Titanium Dioxide Nanoparticles Identification In Fish Cells: Subcellular Internalization

FERNANDES MN; MONFERRAN M.V.; WUNDERLIN DA; ELLIOT M; MATSUMOTO ST; ROCHA L.D; DUARTE ID; MENDES VAS; SOUZA IC

Buzios-Río de Janeiro

Congreso; 6º Congresso Brasileiro de Microscopia; 2017

Among the varieties of NP produced, metal oxides have been increasingly applied due to their photocatalytic nature, particularly, the titanium dioxide NP (TiO2-NP). Considering the presence of TiO2-NP in the environment due industrial and sewage releasing, especially in aquatic ecosystems, in-situ studies are required to evaluate the behaviour of theses NP in the environmental compartments and biota. Therefore, the purpose of this study was to identify the nanocrystallographic structure of TiO2-NP in abiotic matrixes as well in fish cells.
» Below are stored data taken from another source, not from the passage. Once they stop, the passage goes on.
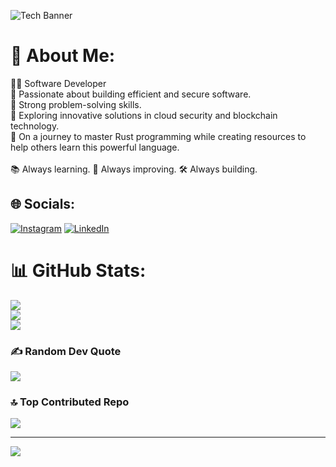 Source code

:![Tech Banner](![image](https://github.com/user-attachments/assets/db94c5b9-05d2-4350-81ee-27858867e8c1)
)

# 💫 About Me:
👨‍💻 Software Developer <br>🔸 Passionate about building efficient and secure software.<br>🔸 Strong problem-solving skills.<br>🔸 Exploring innovative solutions in cloud security and blockchain technology.<br>🔸 On a journey to master Rust programming while creating resources to help others learn this powerful language.<br><br>📚 Always learning. 🌟 Always improving. 🛠️ Always building.


## 🌐 Socials:
[![Instagram](https://img.shields.io/badge/Instagram-%23E4405F.svg?logo=Instagram&logoColor=white)](https://instagram.com/lenardjombo) [![LinkedIn](https://img.shields.io/badge/LinkedIn-%230077B5.svg?logo=linkedin&logoColor=white)](https://linkedin.com/in/lenardjombo) 
# 📊 GitHub Stats:
![](https://github-readme-stats.vercel.app/api?username=DuncanJombo&theme=dark&hide_border=false&include_all_commits=false&count_private=false)<br/>
![](https://github-readme-streak-stats.herokuapp.com/?user=DuncanJombo&theme=dark&hide_border=false)<br/>
![](https://github-readme-stats.vercel.app/api/top-langs/?username=DuncanJombo&theme=dark&hide_border=false&include_all_commits=false&count_private=false&layout=compact)

### ✍️ Random Dev Quote
![](https://quotes-github-readme.vercel.app/api?type=horizontal&theme=radical)

### 🔝 Top Contributed Repo
![](https://github-contributor-stats.vercel.app/api?username=DuncanJombo&limit=5&theme=dark&combine_all_yearly_contributions=true)

---
[![](https://visitcount.itsvg.in/api?id=DuncanJombo&icon=0&color=0)](https://visitcount.itsvg.in)

<!-- Proudly created with GPRM ( https://gprm.itsvg.in ) -->
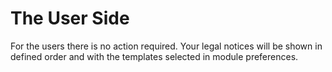 # The User Side

For the users there is no action required. Your legal notices will be shown in defined order and with the templates selected in module preferences.


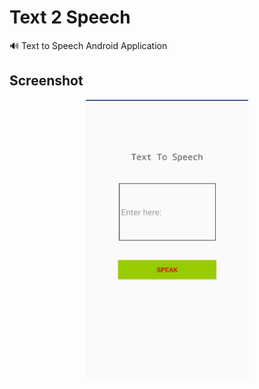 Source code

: # Text 2 Speech
🔊 Text to Speech Android Application

## Screenshot

<p align="center">
  <img width="260" height="450" src="Screenshot.png">
</p>
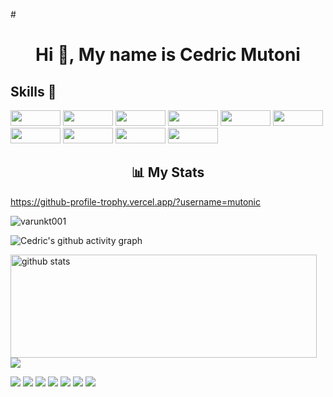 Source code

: #<h1 align="center">Hi 👋, My name is Cedric Mutoni</h1>

## Skills 💪

<p>

<!-- html5 -->
<img width ='80px' height='25px' src='https://img.shields.io/badge/HTML5-E34F26?style=for-the-badge&amp;logo=html5&amp;logoColor=white' />

<!-- css3 -->
<img width ='80px' height='25px' src='https://img.shields.io/badge/CSS3-1572B6?style=for-the-badge&amp;logo=css3&amp;logoColor=white' />

<!-- javascript -->
<img width ='80px' height='25px' src='https://img.shields.io/badge/JavaScript-323330?style=for-the-badge&amp;logo=javascript&amp;logoColor=F7DF1E' />

<!-- postgresql -->
<img width ='80px' height='25px' src='https://img.shields.io/badge/PostgreSQL-316192?style=for-the-badge&amp;logo=postgresql&amp;logoColor=white' />

<!-- python -->
<img width ='80px' height='25px' src='https://img.shields.io/badge/Python-100000?style=for-the-badge&amp;logo=github&amp;logoColor=white' />

<!-- SQL -->
<img width ='80px' height='25px' src='https://img.shields.io/badge/SQL-100000?style=for-the-badge&amp;logo=github&amp;logoColor=white' />

<!-- github -->
<img width ='80px' height='25px' src='https://img.shields.io/badge/GitHub-100000?style=for-the-badge&amp;logo=github&amp;logoColor=white' />

<!-- heroku -->
<img width ='80px' height='25px' src='https://img.shields.io/badge/Heroku-430098?style=for-the-badge&amp;logo=heroku&amp;logoColor=white' />

<!-- netlify -->
<img width ='80px' height='25px' src='https://img.shields.io/badge/Netlify-00C7B7?style=for-the-badge&amp;logo=netlify&amp;logoColor=white' />

<!-- mongodb -->
<img width ='80px' height='25px' src='https://img.shields.io/badge/MongoDB-4EA94B?style=for-the-badge&amp;logo=mongodb&amp;logoColor=white' />

</p>

<!-- Stats -->

<h2 align="center">📊 My Stats</h2>

<!-- Github stats -->

https://github-profile-trophy.vercel.app/?username=mutonic

<p align="left">&nbsp;<img align="left" src="https://github-readme-stats.vercel.app/api?username=varunkt001&show_icons=true&locale=en" alt="varunkt001" /></p>

![Cedric's github activity graph](https://github-readme-activity-graph.cyclic.app/graph?username=mutonic&bg_color=ffffff&color=333333&line=333333&point=0dc200&area=true&hide_border=true)

<p>
  <img align="left" width="490" height="165" src="https://github-readme-stats.vercel.app/api/?username=mutonic&show_icons=true&title_color=fffffff&icon_color=000000&text_color=000000" alt="github stats"/>
  <a href="https://github.com/anuraghazra/github-readme-stats">
    <img align="center" src="https://github-readme-stats.anuraghazra1.vercel.app/api/top-langs/?username=mutonic" />
  </a>
  <p>
    <img src="https://views.whatilearened.today/views/github/mutonic/views.svg"/>
    <a href="https://github.com/mutonic?tab=followers"><img src="https://img.shields.io/github/followers/mutonic?color=%234CC61E&label=GitHub%20Followers%20%3A"/></a>
    <a href="https://github.com/mutonic?tab=repositories"><img src="https://badges.frapsoft.com/os/v2/open-source.svg?v=103"/></a>
    <a href="https://github.com/Naereen/badges"><img src="https://img.shields.io/badge/badges-awesome-green.svg"/></a>
    <a href="mailto:mutoni.cedm@gmail.com?subject=[GitHub]%20🔥%20Ask%20me%20anything&body=Hello%20Bayrem%2C%0A%0AI am%20sending%20you%20this%20mail%20after%20seeing%20your%20GitHub profile%20to..."><img src="https://img.shields.io/badge/Ask%20me-anything-1abc9c.svg"/></a>
    <a href="https://www.debian.org/"><img src="https://img.shields.io/badge/Os-Debian-a80030"/></a>
    <a href="https://twitter.com/cedricmtoni"><img src="https://img.shields.io/twitter/follow/cedricmtoni?style=social"/></a>
  </p>
</p>
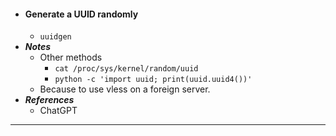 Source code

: - #### Generate a UUID randomly
    - `uuidgen`
- ***Notes***
    - Other methods
        - `cat /proc/sys/kernel/random/uuid`
        - `python -c 'import uuid; print(uuid.uuid4())'`
    - Because to use vless on a foreign server.
- ***References***
    - ChatGPT
- ---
Scanning electron microscope coupled with electron backscatter detector (BSE) were used to identify chemical contrast, secondary electrons (SE) were used to identify morphology and X-ray Dispersive Energy Spectroscopy (EDS) were used to identify chemical elements. Nanodiffraction was used for particles size close to 100 nm and lower to identify the crystallographic structure. Electron nanodiffraction was performed to find axes of high symmetry zone in nanoparticles containing Ti and O using the holder TEM double tilt. Nanodiffraction pattern were indexed using Jems software (Electron Microscopy Software, P.Stade Imann, Switzeland) and theoretical crystallography of the ICSD FIZ Karlsruhe, Germany. At least 2 high symmetry zone axes of the same nanoparticle were indexed. Nanocrystallographic analyses showed that TiO2-NP was in rutile phase in samples from atmospheric particulate matter and fish organs suggesting that atmospheric particulate matter may be the source of TiO2-NP in these ecosystems.